Records provided:

——

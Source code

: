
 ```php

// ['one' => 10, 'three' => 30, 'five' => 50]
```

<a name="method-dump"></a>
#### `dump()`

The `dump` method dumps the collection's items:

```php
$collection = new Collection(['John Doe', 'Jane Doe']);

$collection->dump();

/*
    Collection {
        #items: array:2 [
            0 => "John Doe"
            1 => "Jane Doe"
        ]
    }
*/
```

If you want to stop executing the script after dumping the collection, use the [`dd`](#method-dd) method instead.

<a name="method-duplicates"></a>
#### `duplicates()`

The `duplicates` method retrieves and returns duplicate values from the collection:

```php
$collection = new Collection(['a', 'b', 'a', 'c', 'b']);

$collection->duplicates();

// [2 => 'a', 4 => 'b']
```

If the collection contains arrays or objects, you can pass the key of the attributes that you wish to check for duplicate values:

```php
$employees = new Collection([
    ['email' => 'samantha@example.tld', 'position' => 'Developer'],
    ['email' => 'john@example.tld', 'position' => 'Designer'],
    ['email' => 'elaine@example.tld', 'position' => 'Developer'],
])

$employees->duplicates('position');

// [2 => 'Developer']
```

——

Assignment: Could you retype the entire listing exactly?

Your response:
Source code

:
 ```php

// ['one' => 10, 'three' => 30, 'five' => 50]
```

<a name="method-dump"></a>
#### `dump()`

The `dump` method dumps the collection's items:

```php
$collection = new Collection(['John Doe', 'Jane Doe']);

$collection->dump();

/*
    Collection {
        #items: array:2 [
            0 => "John Doe"
            1 => "Jane Doe"
        ]
    }
*/
```

If you want to stop executing the script after dumping the collection, use the [`dd`](#method-dd) method instead.

<a name="method-duplicates"></a>
#### `duplicates()`

The `duplicates` method retrieves and returns duplicate values from the collection:

```php
$collection = new Collection(['a', 'b', 'a', 'c', 'b']);

$collection->duplicates();

// [2 => 'a', 4 => 'b']
```

If the collection contains arrays or objects, you can pass the key of the attributes that you wish to check for duplicate values:

```php
$employees = new Collection([
    ['email' => 'samantha@example.tld', 'position' => 'Developer'],
    ['email' => 'john@example.tld', 'position' => 'Designer'],
    ['email' => 'elaine@example.tld', 'position' => 'Developer'],
])

$employees->duplicates('position');

// [2 => 'Developer']
```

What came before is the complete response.